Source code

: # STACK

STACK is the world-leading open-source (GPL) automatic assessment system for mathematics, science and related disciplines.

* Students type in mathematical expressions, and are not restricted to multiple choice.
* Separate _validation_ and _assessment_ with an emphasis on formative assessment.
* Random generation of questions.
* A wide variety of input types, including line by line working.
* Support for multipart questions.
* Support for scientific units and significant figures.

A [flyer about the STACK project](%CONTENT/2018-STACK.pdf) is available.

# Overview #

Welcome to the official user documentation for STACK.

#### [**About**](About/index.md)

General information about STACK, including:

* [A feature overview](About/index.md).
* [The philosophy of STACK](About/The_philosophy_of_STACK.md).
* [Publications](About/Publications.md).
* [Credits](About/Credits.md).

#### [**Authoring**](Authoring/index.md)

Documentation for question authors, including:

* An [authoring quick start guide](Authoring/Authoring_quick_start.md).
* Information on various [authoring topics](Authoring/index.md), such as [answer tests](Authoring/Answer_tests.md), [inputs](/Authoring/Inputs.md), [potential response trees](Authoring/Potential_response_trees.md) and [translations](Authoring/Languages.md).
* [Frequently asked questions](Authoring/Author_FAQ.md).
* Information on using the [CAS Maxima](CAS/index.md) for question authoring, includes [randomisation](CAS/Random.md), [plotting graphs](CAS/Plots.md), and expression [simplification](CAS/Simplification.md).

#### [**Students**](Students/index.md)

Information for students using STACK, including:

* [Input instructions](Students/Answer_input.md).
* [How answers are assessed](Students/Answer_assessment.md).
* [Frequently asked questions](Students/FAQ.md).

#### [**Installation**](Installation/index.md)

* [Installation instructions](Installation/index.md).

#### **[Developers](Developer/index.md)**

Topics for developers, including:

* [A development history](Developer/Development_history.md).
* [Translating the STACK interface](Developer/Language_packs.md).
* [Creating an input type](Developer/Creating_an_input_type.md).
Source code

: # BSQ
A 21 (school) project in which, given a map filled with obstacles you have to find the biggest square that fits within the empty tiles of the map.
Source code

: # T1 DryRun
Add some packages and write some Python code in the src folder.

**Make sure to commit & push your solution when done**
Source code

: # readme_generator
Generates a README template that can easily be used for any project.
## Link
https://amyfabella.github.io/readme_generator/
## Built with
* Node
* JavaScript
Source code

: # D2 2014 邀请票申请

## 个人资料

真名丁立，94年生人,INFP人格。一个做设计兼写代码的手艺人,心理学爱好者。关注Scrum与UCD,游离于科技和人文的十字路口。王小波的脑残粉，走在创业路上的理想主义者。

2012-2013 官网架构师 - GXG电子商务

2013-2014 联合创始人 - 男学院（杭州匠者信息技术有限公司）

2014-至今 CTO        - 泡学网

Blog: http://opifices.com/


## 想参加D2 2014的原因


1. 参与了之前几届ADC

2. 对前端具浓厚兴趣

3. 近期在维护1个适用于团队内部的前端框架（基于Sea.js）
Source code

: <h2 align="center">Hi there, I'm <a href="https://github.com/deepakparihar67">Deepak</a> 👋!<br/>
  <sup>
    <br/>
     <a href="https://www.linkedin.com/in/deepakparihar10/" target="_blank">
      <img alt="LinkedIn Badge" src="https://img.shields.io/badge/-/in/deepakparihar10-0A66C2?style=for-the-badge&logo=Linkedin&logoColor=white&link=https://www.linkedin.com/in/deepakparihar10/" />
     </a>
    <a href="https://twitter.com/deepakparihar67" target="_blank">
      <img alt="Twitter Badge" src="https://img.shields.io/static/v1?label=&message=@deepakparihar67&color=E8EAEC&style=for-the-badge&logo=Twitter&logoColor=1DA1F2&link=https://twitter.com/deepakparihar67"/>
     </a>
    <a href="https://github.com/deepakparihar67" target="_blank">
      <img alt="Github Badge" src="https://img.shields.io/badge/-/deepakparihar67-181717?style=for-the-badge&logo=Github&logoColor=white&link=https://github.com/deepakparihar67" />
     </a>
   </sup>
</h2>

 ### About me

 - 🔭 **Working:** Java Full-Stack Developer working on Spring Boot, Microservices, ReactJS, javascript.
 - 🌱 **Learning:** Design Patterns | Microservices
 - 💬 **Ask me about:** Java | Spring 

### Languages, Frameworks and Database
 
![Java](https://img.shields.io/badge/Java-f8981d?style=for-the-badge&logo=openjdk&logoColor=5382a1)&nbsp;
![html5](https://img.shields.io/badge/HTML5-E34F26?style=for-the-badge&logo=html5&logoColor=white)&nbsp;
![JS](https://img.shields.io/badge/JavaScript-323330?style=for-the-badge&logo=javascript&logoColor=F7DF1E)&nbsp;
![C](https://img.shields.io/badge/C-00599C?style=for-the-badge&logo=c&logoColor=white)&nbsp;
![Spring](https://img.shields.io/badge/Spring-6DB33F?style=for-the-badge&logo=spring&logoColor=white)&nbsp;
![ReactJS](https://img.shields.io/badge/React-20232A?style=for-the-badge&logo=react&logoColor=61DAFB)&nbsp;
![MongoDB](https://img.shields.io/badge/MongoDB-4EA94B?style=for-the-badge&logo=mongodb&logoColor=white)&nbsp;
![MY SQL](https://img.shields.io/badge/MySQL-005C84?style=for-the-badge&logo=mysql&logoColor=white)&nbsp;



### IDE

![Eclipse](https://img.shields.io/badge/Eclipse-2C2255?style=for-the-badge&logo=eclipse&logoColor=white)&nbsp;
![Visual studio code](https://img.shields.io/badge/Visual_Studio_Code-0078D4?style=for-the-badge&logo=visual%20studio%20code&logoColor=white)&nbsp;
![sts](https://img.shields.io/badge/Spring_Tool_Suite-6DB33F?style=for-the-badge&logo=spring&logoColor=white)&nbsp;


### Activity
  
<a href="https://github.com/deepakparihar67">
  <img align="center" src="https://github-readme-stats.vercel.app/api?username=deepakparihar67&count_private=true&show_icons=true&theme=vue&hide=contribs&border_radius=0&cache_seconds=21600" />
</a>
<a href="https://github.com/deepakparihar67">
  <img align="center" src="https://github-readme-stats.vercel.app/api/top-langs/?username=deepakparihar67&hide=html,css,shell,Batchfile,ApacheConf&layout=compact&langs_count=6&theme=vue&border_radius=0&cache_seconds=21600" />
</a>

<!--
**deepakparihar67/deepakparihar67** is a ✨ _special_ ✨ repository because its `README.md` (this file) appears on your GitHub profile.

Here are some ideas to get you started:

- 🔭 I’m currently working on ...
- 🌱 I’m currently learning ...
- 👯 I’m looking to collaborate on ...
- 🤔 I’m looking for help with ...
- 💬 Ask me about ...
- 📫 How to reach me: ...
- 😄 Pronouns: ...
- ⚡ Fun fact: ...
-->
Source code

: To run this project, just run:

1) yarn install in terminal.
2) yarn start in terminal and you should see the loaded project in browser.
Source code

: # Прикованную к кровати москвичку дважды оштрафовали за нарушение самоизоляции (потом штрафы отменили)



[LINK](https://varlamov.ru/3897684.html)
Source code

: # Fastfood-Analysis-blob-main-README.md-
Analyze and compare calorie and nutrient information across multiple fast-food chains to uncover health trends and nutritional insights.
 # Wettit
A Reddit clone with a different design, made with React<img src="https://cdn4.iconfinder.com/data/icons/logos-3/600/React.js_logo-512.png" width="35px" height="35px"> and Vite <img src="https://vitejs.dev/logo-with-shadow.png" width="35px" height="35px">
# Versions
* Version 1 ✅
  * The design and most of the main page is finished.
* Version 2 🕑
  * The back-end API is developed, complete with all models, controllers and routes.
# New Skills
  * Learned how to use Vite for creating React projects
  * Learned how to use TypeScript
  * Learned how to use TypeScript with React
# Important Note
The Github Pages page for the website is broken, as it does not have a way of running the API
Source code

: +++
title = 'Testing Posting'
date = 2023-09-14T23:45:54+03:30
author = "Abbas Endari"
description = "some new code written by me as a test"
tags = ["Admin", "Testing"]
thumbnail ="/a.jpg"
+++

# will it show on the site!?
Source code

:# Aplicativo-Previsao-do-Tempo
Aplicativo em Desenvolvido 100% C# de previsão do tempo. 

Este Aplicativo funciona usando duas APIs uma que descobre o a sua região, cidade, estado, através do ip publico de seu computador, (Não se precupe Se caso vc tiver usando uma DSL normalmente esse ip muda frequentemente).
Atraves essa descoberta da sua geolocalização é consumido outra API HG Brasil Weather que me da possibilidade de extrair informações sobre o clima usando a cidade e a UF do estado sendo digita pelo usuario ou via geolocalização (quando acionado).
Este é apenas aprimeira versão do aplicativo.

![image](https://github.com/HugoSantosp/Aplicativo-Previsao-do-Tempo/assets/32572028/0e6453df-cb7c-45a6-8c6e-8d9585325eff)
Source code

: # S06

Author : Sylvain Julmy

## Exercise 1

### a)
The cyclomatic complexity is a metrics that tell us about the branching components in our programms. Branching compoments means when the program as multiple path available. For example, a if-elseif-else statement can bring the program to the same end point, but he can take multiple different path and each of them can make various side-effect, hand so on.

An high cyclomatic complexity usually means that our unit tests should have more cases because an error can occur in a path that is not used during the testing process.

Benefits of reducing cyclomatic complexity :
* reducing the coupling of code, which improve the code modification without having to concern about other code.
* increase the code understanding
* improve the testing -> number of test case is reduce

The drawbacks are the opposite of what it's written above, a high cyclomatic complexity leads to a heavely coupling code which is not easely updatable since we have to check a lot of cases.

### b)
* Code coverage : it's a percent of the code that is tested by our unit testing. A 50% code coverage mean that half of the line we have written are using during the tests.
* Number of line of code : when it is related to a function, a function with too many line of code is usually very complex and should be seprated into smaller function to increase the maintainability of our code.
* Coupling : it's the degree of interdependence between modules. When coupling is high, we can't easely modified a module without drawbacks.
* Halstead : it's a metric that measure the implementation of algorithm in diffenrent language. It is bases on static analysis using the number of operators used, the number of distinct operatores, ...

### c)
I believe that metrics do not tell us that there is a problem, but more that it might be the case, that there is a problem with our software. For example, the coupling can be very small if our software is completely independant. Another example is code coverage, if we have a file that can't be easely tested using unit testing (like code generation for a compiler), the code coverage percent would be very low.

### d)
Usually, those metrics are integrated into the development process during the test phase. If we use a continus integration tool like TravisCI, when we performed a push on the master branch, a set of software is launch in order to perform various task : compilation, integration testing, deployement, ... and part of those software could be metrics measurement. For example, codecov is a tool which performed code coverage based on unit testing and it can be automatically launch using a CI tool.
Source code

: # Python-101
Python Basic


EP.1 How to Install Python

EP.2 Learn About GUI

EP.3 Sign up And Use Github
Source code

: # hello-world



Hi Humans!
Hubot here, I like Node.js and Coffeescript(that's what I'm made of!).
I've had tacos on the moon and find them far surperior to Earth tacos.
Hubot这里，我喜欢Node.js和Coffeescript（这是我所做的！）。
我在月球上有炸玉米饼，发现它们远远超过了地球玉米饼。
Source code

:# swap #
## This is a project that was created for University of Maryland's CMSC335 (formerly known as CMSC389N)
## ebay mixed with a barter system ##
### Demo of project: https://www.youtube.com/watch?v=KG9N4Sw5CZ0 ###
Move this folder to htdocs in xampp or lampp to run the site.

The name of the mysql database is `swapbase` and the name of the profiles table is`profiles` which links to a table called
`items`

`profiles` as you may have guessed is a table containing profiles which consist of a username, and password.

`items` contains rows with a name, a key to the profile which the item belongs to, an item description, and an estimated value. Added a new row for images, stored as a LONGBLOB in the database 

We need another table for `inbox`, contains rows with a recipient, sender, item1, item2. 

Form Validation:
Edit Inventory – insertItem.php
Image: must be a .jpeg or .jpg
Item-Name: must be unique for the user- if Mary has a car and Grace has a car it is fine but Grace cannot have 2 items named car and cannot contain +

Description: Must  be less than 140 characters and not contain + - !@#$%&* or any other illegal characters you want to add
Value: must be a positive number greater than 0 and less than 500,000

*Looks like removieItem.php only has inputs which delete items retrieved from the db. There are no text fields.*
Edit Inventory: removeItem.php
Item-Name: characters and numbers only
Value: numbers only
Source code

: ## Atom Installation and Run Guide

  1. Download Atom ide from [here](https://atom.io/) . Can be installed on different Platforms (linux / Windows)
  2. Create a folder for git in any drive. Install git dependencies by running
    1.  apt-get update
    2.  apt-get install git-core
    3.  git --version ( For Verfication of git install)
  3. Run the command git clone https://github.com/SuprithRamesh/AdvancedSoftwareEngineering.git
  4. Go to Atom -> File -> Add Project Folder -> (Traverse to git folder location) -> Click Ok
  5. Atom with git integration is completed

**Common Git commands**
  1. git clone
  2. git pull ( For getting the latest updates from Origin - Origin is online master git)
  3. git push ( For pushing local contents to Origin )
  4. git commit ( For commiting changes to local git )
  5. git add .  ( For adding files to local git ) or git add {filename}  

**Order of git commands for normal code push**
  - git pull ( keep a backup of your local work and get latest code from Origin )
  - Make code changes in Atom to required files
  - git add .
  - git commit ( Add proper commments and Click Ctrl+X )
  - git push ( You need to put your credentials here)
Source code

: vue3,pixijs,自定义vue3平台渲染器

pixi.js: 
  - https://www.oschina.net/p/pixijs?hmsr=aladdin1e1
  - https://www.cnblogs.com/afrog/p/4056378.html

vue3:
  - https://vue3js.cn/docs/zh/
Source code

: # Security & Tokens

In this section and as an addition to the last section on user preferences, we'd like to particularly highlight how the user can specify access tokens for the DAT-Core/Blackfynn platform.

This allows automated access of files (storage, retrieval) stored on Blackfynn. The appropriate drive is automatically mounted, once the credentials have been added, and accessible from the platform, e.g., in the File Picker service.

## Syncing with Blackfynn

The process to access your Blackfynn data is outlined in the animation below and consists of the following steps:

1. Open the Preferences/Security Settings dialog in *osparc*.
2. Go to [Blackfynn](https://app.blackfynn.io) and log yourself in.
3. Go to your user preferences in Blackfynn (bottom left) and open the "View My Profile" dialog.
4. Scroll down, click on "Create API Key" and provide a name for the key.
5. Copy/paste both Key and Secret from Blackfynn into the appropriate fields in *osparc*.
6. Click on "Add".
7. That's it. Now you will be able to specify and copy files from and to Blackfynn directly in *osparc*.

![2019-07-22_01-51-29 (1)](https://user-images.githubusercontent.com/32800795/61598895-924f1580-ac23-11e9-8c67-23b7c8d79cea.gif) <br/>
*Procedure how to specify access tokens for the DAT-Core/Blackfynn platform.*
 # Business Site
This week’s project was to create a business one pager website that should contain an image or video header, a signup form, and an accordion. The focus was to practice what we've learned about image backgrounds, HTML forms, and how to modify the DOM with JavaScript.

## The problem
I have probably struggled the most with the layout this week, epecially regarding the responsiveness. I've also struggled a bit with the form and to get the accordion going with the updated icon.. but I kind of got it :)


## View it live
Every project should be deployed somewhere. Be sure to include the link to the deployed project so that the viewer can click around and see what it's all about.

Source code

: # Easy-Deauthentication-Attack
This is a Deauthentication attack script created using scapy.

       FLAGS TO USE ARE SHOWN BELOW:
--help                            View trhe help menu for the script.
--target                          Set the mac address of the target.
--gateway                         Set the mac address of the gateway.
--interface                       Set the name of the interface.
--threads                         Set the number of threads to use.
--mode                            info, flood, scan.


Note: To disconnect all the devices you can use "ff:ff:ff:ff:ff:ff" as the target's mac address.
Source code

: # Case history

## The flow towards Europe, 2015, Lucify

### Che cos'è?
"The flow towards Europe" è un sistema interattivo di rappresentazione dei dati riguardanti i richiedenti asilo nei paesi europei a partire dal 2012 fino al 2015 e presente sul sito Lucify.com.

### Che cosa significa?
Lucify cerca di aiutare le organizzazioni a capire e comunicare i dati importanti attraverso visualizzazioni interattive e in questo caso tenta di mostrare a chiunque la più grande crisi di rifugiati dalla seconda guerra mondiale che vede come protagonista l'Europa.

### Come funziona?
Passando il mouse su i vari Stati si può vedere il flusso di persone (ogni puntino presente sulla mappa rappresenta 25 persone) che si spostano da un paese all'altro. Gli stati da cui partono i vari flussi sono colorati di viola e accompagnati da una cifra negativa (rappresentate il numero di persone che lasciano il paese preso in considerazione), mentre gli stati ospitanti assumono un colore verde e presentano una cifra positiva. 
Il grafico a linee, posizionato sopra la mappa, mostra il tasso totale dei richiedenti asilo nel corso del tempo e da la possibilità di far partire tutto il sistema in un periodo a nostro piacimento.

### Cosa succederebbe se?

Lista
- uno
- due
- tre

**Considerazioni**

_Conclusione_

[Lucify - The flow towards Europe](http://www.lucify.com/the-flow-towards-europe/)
------------------------------------------------------------
**REQUIREMENT**.
Please output exactly the lines between the one holding "### Come funziona?" and the one holding "Passando il mouse" in the records above, inclusive, and nothing more.

**TASK RESULT**.
### Come funziona?
Passando il mouse su i vari Stati si può vedere il flusso di persone (ogni puntino presente sulla mappa rappresenta 25 persone) che si spostano da un paese all'altro. Gli stati da cui partono i vari flussi sono colorati di viola e accompagnati da una cifra negativa (rappresentate il numero di persone che lasciano il paese preso in considerazione), mentre gli stati ospitanti assumono un colore verde e presentano una cifra positiva. 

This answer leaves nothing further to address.